On Tuesday (Oct. 20), the San Francisco Board of Supervisors unanimously approved the “Caren Act” criminalizing racially motivated 911 calls. Also dubbed the “Caution Against Racial and Exploitative Non-Emergencies Act,” the legislation bans false police reports made with the intent to discriminate against a person’s race, ethnicity, national origin, place of birth, sexual orientation, gender or religion.
“We want to make sure people don’t continue to weaponize emergency calls to law enforcement,” Supervisor Shamann Walton, who wrote the legislation, said on Tuesday.
The “Caren Act” is a response to the dozens of viral videos showing primarily middle-aged white women — referred to as “Karens” — calling the police on Black people for doing things like barbecuing or even standing on their own property. This summer began with the highly publicized Amy Cooper incident, where the white woman falsely accused a Black birdwatcher of threatening her.
While filing false police reports is already criminalized in California, the new act expands to include discriminatory police calls. Also, victims of such calls will now be able to sue the caller.
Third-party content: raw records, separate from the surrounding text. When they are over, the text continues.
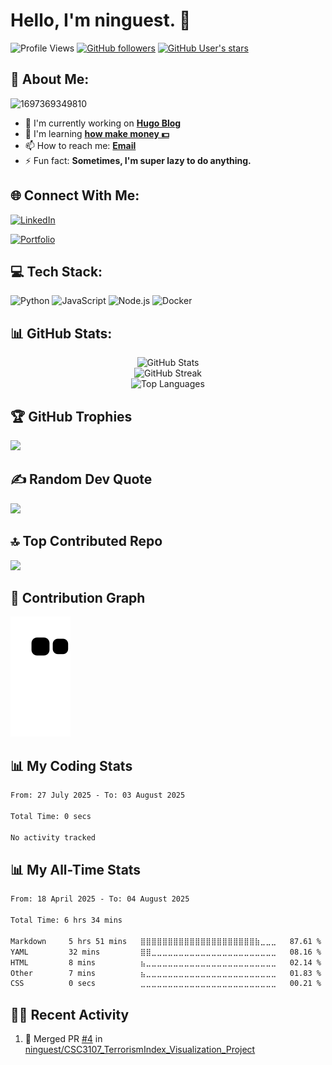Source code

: # Hello, I'm ninguest. 👋 

![Profile Views](https://komarev.com/ghpvc/?username=ninguest&color=brightgreen)
[![GitHub followers](https://img.shields.io/github/followers/ninguest?label=Followers&style=social)](https://github.com/ninguest)
[![GitHub User's stars](https://img.shields.io/github/stars/ninguest?style=social)](https://github.com/ninguest)

## 💫 About Me:

![1697369349810](https://github.com/user-attachments/assets/9c762eae-c720-4d4b-b120-8720768247e7)

- 🔭 I'm currently working on **[Hugo Blog](https://gohugo.io/)**
- 🌱 I'm learning **[how make money 💵](https://i.imgflip.com/222pk5.jpg)**
- 📫 How to reach me: **[Email](mailto:ninguesttt@gmail.com)**
- ⚡ Fun fact: **Sometimes, I'm super lazy to do anything.**

## 🌐 Connect With Me:
[![LinkedIn](https://img.shields.io/badge/LinkedIn-%230077B5.svg?logo=linkedin&logoColor=white)](https://linkedin.com/in/teeyucheng) 
<!-- [![Twitter](https://img.shields.io/badge/Twitter-%231DA1F2.svg?logo=Twitter&logoColor=white)](https://twitter.com/YOUR-TWITTER)  -->
[![Portfolio](https://img.shields.io/badge/Portfolio-%23000000.svg?logo=firefox&logoColor=white)](https://ninguest.github.io/myportfolio)

## 💻 Tech Stack:
![Python](https://img.shields.io/badge/python-3670A0?style=for-the-badge&logo=python&logoColor=ffdd54) 
![JavaScript](https://img.shields.io/badge/javascript-%23323330.svg?style=for-the-badge&logo=javascript&logoColor=%23F7DF1E) 
![Node.js](https://img.shields.io/badge/node.js-6DA55F?style=for-the-badge&logo=node.js&logoColor=white)
![Docker](https://img.shields.io/badge/docker-%230db7ed.svg?style=for-the-badge&logo=docker&logoColor=white)

## 📊 GitHub Stats:
<div align="center">
  <img src="https://github-readme-stats.vercel.app/api?username=ninguest&theme=radical&hide_border=false&include_all_commits=true&count_private=true" alt="GitHub Stats" /><br/>
  <img src="https://github-readme-streak-stats.herokuapp.com/?user=ninguest&theme=radical&hide_border=false" alt="GitHub Streak" /><br/>
  <img src="https://github-readme-stats.vercel.app/api/top-langs/?username=ninguest&theme=radical&hide_border=false&include_all_commits=true&count_private=true&layout=compact" alt="Top Languages" />
</div>

## 🏆 GitHub Trophies
![](https://github-profile-trophy.vercel.app/?username=ninguest&theme=radical&no-frame=false&no-bg=false&margin-w=4)

## ✍️ Random Dev Quote
![](https://quotes-github-readme.vercel.app/api?type=horizontal&theme=radical)

## 🔝 Top Contributed Repo
![](https://github-contributor-stats.vercel.app/api?username=ninguest&limit=5&theme=dark&combine_all_yearly_contributions=true)

## 🐍 Contribution Graph
![Snake animation](https://github.com/ninguest/ninguest/blob/output/github-contribution-grid-snake.svg)

## 📊 My Coding Stats
<!--START_SECTION:waka-->

```txt
From: 27 July 2025 - To: 03 August 2025

Total Time: 0 secs

No activity tracked
```

<!--END_SECTION:waka-->

## 📊 My All-Time Stats
<!--START_SECTION:wakaalltime-->

```txt
From: 18 April 2025 - To: 04 August 2025

Total Time: 6 hrs 34 mins

Markdown     5 hrs 51 mins   ⣿⣿⣿⣿⣿⣿⣿⣿⣿⣿⣿⣿⣿⣿⣿⣿⣿⣿⣿⣿⣿⣷⣀⣀⣀   87.61 %
YAML         32 mins         ⣿⣿⣀⣀⣀⣀⣀⣀⣀⣀⣀⣀⣀⣀⣀⣀⣀⣀⣀⣀⣀⣀⣀⣀⣀   08.16 %
HTML         8 mins          ⣦⣀⣀⣀⣀⣀⣀⣀⣀⣀⣀⣀⣀⣀⣀⣀⣀⣀⣀⣀⣀⣀⣀⣀⣀   02.14 %
Other        7 mins          ⣦⣀⣀⣀⣀⣀⣀⣀⣀⣀⣀⣀⣀⣀⣀⣀⣀⣀⣀⣀⣀⣀⣀⣀⣀   01.83 %
CSS          0 secs          ⣀⣀⣀⣀⣀⣀⣀⣀⣀⣀⣀⣀⣀⣀⣀⣀⣀⣀⣀⣀⣀⣀⣀⣀⣀   00.21 %
```

<!--END_SECTION:wakaalltime-->

## 👨‍💻 Recent Activity
<!--START_SECTION:activity-->
1. 🎉 Merged PR [#4](https://github.com/ninguest/CSC3107_TerrorismIndex_Visualization_Project/pull/4) in [ninguest/CSC3107_TerrorismIndex_Visualization_Project](https://github.com/ninguest/CSC3107_TerrorismIndex_Visualization_Project)
<!--END_SECTION:activity-->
“Communities of color have the right to go about daily activities without being threatened by someone calling 911 on them due to someone’s racism,” Walton said. “Rather than calling the police or law enforcement on your neighbor or someone who you think doesn’t look like they should be your neighbor, try talking to them and getting to know them. Let’s build relationships in our communities.”
“We know that this has happened to a lot more other people, even our constituents, for just doing normal daily things,” Walton’s legislative aid Natalie Gee added to the San Francisco Examiner. “Just having more video and especially having it happen in San Francisco gave us the push of like all right, you know let’s go, let’s do this.”
The “Caren Act” will now be put through one final vote by the Board of Supervisors before moving on to be signed by Mayor London Breed.